Is RAG is still the way to go? Should one fine tune the model on top of that data as well?
It seems that getting RAG to work well requires a lot of optimization. Are there many drag n drop solutions that work well? I know the open AI assistant API has a built-in knowledge retrieval, anyone has experience how good that is compared to other methods?
or is it better to pre train a custom model and instruct train it?
Would love to know what you guys are all doing!
I'd say RAG is still very much the way to go. What you need to then do is optimize how you chunk and embed data into the RAG database. Pinecone has a good post on this[1] and I believe others[2] are working on more automated solutions.

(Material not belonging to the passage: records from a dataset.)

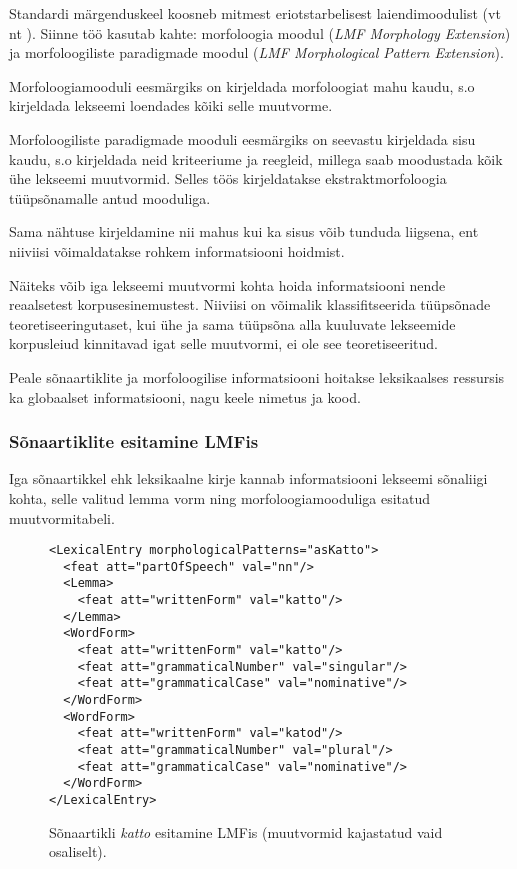 \documentclass[12pt,a4paper]{article}
\begin{document}
Standardi märgenduskeel koosneb mitmest eriotstarbelisest laiendimoodulist (vt nt \cite{francopoulo_lmf_2013}). Siinne töö kasutab kahte: morfoloogia moodul (\textit{LMF Morphology Extension}) ja morfoloogiliste paradigmade moodul (\textit{LMF Morphological Pattern Extension}).

Morfoloogiamooduli eesmärgiks on kirjeldada morfoloogiat mahu kaudu, s.o kirjeldada lekseemi loendades kõiki selle muutvorme.

Morfoloogiliste paradigmade mooduli eesmärgiks on seevastu kirjeldada sisu kaudu, s.o kirjeldada neid kriteeriume ja reegleid, millega saab moodustada kõik ühe lekseemi muutvormid. Selles töös kirjeldatakse ekstraktmorfoloogia tüüpsõnamalle antud mooduliga.

Sama nähtuse kirjeldamine nii mahus kui ka sisus võib tunduda liigsena, ent niiviisi võimaldatakse rohkem informatsiooni hoidmist.

Näiteks võib iga lekseemi muutvormi kohta hoida informatsiooni nende reaalsetest korpusesinemustest. Niiviisi on võimalik klassifitseerida tüüpsõnade teoretiseeringutaset, kui ühe ja sama tüüpsõna alla kuuluvate lekseemide korpusleiud kinnitavad igat selle muutvormi, ei ole see teoretiseeritud.


Peale sõnaartiklite ja morfoloogilise informatsiooni hoitakse leksikaalses ressursis ka globaalset informatsiooni, nagu keele nimetus ja kood.




\subsubsection{Sõnaartiklite esitamine LMFis}
Iga sõnaartikkel ehk leksikaalne kirje kannab informatsiooni lekseemi sõnaliigi kohta, selle valitud lemma vorm ning morfoloogiamooduliga esitatud muutvormitabeli.

\begin{figure} %
  \center
\begin{verbatim}
<LexicalEntry morphologicalPatterns="asKatto">
  <feat att="partOfSpeech" val="nn"/>
  <Lemma>
    <feat att="writtenForm" val="katto"/>
  </Lemma>
  <WordForm>
    <feat att="writtenForm" val="katto"/>
    <feat att="grammaticalNumber" val="singular"/>
    <feat att="grammaticalCase" val="nominative"/>
  </WordForm>
  <WordForm>
    <feat att="writtenForm" val="katod"/>
    <feat att="grammaticalNumber" val="plural"/>
    <feat att="grammaticalCase" val="nominative"/>
  </WordForm>
</LexicalEntry>
\end{verbatim}
\caption{Sõnaartikli \textit{katto} esitamine LMFis (muutvormid kajastatud vaid osaliselt).
  \label{code:lmf-lexicalentry}}
\end{figure}
\end{document}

If you want a more generalized idea here, what state of the art (SOTA) models seems to be doing is using a more general "second brain" for LLMs to obtain information. This can be in the form of RAG, as per above, or in the form of more complex and rigorous models. For example, AlphaGeometry[3] uses an LLM combined with a geometry theorem prover to find solutions to problems.
[1] https://www.pinecone.io/learn/chunking-strategies/
[3] https://deepmind.google/discover/blog/alphageometry-an-olymp...
I'm now working on a "hybrid" search combining lexical and semantic search, using an LLM to translate a user message into a search query to retrieve data.
As far as I know, there's not a "standard", the field keeps moving and there are no simple answers.